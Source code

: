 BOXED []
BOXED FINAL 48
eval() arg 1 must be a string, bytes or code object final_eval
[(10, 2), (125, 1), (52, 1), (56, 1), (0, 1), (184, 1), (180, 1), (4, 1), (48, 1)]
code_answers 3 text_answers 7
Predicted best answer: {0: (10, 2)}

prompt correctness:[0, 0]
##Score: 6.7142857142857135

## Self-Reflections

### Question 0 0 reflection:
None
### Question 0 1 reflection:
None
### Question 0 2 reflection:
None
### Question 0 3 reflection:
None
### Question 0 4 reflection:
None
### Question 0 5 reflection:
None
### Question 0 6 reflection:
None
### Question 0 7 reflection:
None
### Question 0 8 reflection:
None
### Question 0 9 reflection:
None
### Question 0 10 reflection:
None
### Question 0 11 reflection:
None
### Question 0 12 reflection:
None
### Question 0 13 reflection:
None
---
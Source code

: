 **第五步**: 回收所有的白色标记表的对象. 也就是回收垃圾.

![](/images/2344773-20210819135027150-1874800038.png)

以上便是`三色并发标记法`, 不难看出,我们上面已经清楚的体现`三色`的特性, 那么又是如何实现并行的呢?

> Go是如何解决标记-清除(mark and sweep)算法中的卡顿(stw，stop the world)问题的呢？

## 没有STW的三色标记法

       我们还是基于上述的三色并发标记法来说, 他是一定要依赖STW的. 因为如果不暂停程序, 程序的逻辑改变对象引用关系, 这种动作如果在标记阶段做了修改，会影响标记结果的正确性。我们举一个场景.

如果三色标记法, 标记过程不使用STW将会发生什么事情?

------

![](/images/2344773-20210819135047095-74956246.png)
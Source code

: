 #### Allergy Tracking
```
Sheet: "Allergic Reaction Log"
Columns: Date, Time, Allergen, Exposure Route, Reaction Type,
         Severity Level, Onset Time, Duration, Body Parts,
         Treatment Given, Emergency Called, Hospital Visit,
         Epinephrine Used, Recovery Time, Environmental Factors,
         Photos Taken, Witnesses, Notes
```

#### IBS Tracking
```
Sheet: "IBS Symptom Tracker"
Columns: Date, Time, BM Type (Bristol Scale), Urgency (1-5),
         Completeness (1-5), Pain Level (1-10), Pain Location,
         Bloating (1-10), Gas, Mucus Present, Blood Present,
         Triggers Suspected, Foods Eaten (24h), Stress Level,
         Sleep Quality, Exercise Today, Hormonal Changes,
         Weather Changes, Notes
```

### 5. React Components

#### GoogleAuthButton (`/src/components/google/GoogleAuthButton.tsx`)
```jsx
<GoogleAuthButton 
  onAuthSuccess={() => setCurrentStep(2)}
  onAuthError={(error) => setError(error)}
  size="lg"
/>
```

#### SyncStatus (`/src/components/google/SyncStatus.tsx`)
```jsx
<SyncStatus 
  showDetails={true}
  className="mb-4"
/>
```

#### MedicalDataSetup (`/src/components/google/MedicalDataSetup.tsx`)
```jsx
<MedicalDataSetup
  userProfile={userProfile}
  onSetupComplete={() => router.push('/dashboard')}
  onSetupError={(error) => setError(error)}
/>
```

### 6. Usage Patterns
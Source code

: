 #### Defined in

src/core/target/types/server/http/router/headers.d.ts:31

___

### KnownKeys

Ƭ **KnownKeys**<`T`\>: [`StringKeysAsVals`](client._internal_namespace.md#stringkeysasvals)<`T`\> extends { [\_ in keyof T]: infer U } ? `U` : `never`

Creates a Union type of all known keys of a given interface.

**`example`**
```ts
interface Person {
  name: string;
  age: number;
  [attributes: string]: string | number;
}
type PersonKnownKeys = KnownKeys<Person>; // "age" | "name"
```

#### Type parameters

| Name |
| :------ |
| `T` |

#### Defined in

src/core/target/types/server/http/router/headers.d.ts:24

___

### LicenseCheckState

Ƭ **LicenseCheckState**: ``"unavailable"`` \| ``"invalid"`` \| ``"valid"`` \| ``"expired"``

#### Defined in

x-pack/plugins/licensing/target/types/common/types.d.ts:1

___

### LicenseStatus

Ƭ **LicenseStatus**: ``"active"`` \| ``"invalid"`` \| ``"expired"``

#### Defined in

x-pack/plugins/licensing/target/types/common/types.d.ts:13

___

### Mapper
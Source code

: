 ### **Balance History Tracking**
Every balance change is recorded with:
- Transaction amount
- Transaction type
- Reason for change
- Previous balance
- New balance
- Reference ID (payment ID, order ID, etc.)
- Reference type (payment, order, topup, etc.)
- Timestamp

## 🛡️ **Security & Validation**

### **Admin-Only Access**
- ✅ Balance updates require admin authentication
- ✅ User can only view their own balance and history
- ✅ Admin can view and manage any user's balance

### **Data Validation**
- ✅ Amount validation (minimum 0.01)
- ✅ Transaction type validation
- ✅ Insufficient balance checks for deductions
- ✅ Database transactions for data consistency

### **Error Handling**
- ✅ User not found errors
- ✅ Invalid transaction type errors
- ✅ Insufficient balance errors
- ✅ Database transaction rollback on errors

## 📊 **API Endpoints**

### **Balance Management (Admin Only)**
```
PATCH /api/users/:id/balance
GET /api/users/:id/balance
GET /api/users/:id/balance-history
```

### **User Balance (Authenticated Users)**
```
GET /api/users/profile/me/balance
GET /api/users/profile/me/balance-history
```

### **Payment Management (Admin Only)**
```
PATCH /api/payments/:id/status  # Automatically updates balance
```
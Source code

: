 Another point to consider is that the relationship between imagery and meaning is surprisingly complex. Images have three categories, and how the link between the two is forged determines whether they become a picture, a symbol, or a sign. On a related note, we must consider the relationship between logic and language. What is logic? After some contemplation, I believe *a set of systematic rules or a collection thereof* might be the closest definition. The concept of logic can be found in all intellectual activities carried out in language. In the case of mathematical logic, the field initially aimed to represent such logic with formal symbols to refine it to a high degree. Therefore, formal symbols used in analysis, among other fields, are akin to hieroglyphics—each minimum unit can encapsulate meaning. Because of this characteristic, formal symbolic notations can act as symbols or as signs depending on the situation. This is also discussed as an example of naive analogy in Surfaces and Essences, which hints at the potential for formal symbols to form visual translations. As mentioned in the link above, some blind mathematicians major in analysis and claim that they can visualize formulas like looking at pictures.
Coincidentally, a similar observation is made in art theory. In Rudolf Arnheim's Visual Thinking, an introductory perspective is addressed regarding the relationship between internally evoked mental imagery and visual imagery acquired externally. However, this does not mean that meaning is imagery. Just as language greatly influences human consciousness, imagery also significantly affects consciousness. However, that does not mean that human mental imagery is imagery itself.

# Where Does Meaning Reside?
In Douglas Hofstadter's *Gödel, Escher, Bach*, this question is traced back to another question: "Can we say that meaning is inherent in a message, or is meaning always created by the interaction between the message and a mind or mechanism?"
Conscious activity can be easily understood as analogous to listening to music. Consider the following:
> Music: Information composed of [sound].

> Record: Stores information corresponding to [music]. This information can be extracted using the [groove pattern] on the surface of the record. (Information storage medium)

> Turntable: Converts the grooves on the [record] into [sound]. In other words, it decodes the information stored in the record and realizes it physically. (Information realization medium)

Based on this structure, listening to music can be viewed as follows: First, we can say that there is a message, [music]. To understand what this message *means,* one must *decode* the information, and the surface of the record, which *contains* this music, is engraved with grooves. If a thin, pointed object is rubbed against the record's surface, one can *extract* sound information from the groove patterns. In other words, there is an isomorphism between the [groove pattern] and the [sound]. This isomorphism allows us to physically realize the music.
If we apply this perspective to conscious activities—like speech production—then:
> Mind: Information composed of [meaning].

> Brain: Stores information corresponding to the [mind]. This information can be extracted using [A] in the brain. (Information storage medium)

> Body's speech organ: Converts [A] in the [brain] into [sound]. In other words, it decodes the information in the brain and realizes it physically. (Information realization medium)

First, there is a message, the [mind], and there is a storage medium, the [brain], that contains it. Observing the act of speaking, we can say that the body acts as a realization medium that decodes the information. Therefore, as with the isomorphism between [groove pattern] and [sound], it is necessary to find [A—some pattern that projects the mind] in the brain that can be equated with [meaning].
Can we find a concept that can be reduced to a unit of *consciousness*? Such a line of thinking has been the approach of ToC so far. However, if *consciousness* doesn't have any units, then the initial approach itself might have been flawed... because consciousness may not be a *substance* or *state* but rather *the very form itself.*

——

Wherever the word "decodes" occurs in the data, copy that whole line.

> Turntable: Converts the grooves on the [record] into [sound]. In other words, it decodes the information stored in the record and realizes it physically. (Information realization medium)
> Body's speech organ: Converts [A] in the [brain] into [sound]. In other words, it decodes the information in the brain and realizes it physically. (Information realization medium)
First, there is a message, the [mind], and there is a storage medium, the [brain], that contains it. Observing the act of speaking, we can say that the body acts as a realization medium that decodes the information. Therefore, as with the isomorphism between [groove pattern] and [sound], it is necessary to find [A—some pattern that projects the mind] in the brain that can be equated with [meaning].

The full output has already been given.